Начиная с 70-х годов прошлого века, вместе с кризисом левых идеологий, социальное государство и связанный с ним кейнсианский капитализм постепенно ликвидировались под давлением неолиберальных и неоконсервативных концепций, наиболее известными вариантами которых стали тэтчеризм в Англии и рейганомика в США. Маргарет Тэтчер и Рональд Рейган в 80-е годы прошлого века нанесли сокрушительные удары по модели «социального капитализма», которые сопровождались экономической и политической критикой его принципов. Вместе с ликвидацией кейнсианского капитализма была отправлена на свалку создававшаяся на протяжении нескольких десятилетий модель социального государства, которая обеспечила высокий уровень жизни для всех слоев населения развитых западных стран и разрешила наиболее острые противоречия «дикого» капитализма XIX века.
Под предлогом преодоления экономического кризиса, в действительности созданного руками самих политиков и владельцев крупного капитала, неолибералы предложили меры, которые перекладывали всю тяжесть кризиса на плечи народа, а богатой верхушке предоставляли новые льготы и возможности дальнейшего обогащения. Снижение налогов, выгодное лишь крупному капиталу, требовало сокращения государственных расходов и сворачивания социальных программ. За создание благоприятных условий частному сектору и достижение хороших экономических показателей заплатили простые граждане. Демонтаж социального государства проходил под превращенным в лозунг высказыванием Рейгана: «Это преступление, когда человек, способный прокормить себя сам, живет за счет налогов своих сограждан». Только в 1982 году, например, Рейган сократил государственные расходы на питание детей на 34%, программу поставок молока школам по льготным ценам (существовавшей с 1940 года) на 78%, жилищное строительство на 35% и образование на 38%. За первые три года президентства Рейгана доходы 10% самых богатых американцев возросли на 20% процентов, а доходы 10% беднейших сократились на 20%. Рейган отменил государственный контроль над ценами на нефть и природный газ, кабельное телевидение, телефонную связь, межштатное автобусное сообщение, услуги морских грузовых перевозок. Отмена государственного регулирования, открывшая новые возможности для обогащения крупных частных компаний, коснулось также таких социально значимых сфер, как здравоохранение, образование и экология.
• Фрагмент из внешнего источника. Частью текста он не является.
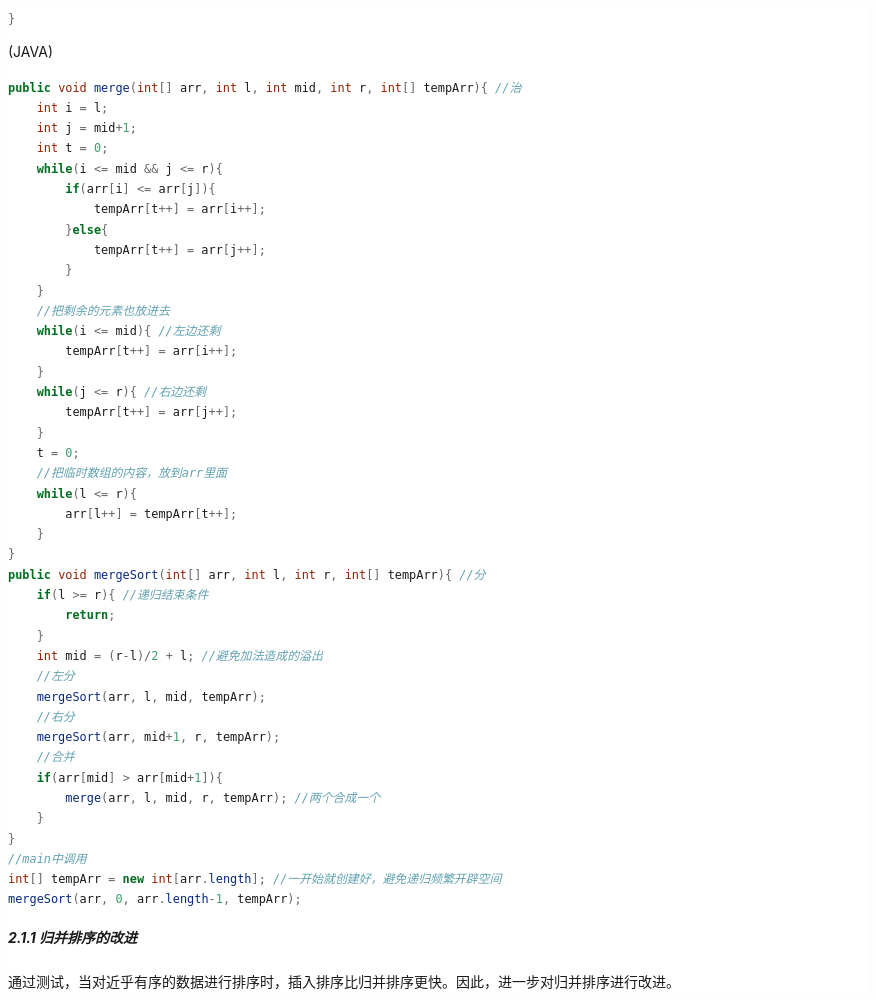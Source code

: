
 ```c++
}
```

(JAVA)

```java
public void merge(int[] arr, int l, int mid, int r, int[] tempArr){ //治
    int i = l;
    int j = mid+1;
    int t = 0;
    while(i <= mid && j <= r){
        if(arr[i] <= arr[j]){
            tempArr[t++] = arr[i++];
        }else{
            tempArr[t++] = arr[j++];
        }
    }
    //把剩余的元素也放进去
    while(i <= mid){ //左边还剩
        tempArr[t++] = arr[i++];
    }
    while(j <= r){ //右边还剩
        tempArr[t++] = arr[j++];
    }
    t = 0;
    //把临时数组的内容，放到arr里面
    while(l <= r){
        arr[l++] = tempArr[t++];
    }
}
public void mergeSort(int[] arr, int l, int r, int[] tempArr){ //分
    if(l >= r){ //递归结束条件
        return;
    }
    int mid = (r-l)/2 + l; //避免加法造成的溢出
    //左分
    mergeSort(arr, l, mid, tempArr);
    //右分
    mergeSort(arr, mid+1, r, tempArr);
    //合并
    if(arr[mid] > arr[mid+1]){
    	merge(arr, l, mid, r, tempArr); //两个合成一个
    }
}
//main中调用
int[] tempArr = new int[arr.length]; //一开始就创建好，避免递归频繁开辟空间
mergeSort(arr, 0, arr.length-1, tempArr);
```

##### 2.1.1 归并排序的改进

通过测试，当对近乎有序的数据进行排序时，插入排序比归并排序更快。因此，进一步对归并排序进行改进。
Аналогичные меры были предприняты в Великобритании Маргарет Тэтчер. Приватизация ранее национализированных предприятий и отраслей экономики сопровождалась деиндустриализацией. Всего за два года была уничтожена пятая часть британской промышленности. В ответ на рост безработицы, исчезновение рабочих мест и упадок промышленных городов тэтчеризм предложил масштабное сокращение социальных функций государства: урезание социальной помощи, отмену государственного регулирования квартплаты, сокращение расходов на образование, здравоохранение и жилищное строительство. Новыми двигателями экономики были объявлены сфера услуг, финансов и банковского дела, которые привели к созданию печально известной современной модели построенного на финансовых спекуляциях «казино-капитализма». Социальные последствия не заставили себя ждать: разрушение социальной структуры, ликвидация квалифицированных рабочих мест и замена их неполной занятостью или вакансиями в Макдональдсе, рост потребительского индивидидуализма, жизнь в долг, финансовая нестабильность, распространение наркомании и алкоголизма среди тех, кто потерял работу и не вписался в новую систему. Поэтому ни Рейган, ни Тэтчер и посей день не являются героями для среднего американца и англичанина, а от представителей поколения, непосредственно переживших расцвет рейганомики и тэтчеризма, при упоминании имен этих политических лидеров часто можно услышать лишь грубую брань.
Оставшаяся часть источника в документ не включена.